* _Information provided_
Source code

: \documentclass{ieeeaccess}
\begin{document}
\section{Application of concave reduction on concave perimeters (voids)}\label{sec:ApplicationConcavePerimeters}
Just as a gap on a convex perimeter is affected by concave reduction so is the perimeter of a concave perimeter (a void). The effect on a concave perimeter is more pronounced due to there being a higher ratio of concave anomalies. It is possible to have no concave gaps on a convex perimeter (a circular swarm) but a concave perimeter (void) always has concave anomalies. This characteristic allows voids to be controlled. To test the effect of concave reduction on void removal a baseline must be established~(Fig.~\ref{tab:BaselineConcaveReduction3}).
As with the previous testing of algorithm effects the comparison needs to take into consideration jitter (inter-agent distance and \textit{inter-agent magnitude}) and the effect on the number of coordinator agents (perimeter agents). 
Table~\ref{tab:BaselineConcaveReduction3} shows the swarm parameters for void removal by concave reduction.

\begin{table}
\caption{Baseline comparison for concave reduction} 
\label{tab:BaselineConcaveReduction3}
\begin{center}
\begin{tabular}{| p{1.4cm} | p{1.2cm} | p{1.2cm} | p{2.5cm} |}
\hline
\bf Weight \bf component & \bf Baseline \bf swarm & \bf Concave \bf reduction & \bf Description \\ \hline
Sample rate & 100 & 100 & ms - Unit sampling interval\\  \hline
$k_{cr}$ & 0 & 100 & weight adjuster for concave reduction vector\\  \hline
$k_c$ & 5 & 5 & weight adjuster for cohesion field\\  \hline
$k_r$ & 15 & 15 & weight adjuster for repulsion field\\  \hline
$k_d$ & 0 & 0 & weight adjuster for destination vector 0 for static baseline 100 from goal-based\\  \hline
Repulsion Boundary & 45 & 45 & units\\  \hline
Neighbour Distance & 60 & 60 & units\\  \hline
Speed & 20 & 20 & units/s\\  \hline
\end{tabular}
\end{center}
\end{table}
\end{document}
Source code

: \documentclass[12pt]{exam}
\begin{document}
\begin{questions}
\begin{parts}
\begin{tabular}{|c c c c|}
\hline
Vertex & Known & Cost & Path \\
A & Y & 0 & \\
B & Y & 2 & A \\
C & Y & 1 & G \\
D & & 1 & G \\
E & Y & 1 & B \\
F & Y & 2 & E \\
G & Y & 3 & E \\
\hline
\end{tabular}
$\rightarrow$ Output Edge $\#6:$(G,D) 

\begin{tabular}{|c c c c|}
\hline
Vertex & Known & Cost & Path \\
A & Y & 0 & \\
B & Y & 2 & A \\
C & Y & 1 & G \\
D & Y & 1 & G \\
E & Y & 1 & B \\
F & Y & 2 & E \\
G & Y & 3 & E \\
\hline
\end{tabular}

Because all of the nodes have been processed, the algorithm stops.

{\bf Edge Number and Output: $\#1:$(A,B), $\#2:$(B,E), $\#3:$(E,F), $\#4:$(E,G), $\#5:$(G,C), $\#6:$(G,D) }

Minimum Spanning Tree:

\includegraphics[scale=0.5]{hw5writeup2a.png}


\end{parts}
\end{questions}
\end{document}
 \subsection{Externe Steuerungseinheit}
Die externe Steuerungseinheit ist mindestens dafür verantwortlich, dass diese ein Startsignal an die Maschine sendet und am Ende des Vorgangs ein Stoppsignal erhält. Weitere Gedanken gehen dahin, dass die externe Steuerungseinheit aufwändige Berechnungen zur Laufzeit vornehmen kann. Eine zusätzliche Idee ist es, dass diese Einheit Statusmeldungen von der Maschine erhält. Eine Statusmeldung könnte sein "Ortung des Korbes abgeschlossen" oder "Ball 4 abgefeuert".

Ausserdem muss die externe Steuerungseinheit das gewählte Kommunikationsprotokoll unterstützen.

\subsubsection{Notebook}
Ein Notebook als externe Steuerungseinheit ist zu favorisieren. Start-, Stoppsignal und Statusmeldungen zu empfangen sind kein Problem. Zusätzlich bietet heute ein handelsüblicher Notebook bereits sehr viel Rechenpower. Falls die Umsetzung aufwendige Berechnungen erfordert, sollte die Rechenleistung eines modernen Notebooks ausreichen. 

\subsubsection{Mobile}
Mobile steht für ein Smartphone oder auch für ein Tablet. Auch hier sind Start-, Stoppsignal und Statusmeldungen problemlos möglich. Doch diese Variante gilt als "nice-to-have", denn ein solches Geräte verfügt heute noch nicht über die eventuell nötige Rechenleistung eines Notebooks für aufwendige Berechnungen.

* _Your task_
Please reproduce exactly the lines from the first one of the records above through the line containing "Repulsion Boundary &", both included, and nothing else.

* _Result for this task_
Source code

: \documentclass{ieeeaccess}
\begin{document}
\section{Application of concave reduction on concave perimeters (voids)}\label{sec:ApplicationConcavePerimeters}
Just as a gap on a convex perimeter is affected by concave reduction so is the perimeter of a concave perimeter (a void). The effect on a concave perimeter is more pronounced due to there being a higher ratio of concave anomalies. It is possible to have no concave gaps on a convex perimeter (a circular swarm) but a concave perimeter (void) always has concave anomalies. This characteristic allows voids to be controlled. To test the effect of concave reduction on void removal a baseline must be established~(Fig.~\ref{tab:BaselineConcaveReduction3}).
As with the previous testing of algorithm effects the comparison needs to take into consideration jitter (inter-agent distance and \textit{inter-agent magnitude}) and the effect on the number of coordinator agents (perimeter agents). 
Table~\ref{tab:BaselineConcaveReduction3} shows the swarm parameters for void removal by concave reduction.

\begin{table}
\caption{Baseline comparison for concave reduction} 
\label{tab:BaselineConcaveReduction3}
\begin{center}
\begin{tabular}{| p{1.4cm} | p{1.2cm} | p{1.2cm} | p{2.5cm} |}
\hline
\bf Weight \bf component & \bf Baseline \bf swarm & \bf Concave \bf reduction & \bf Description \\ \hline
Sample rate & 100 & 100 & ms - Unit sampling interval\\  \hline
$k_{cr}$ & 0 & 100 & weight adjuster for concave reduction vector\\  \hline
$k_c$ & 5 & 5 & weight adjuster for cohesion field\\  \hline
$k_r$ & 15 & 15 & weight adjuster for repulsion field\\  \hline
$k_d$ & 0 & 0 & weight adjuster for destination vector 0 for static baseline 100 from goal-based\\  \hline
Repulsion Boundary & 45 & 45 & units\\  \hline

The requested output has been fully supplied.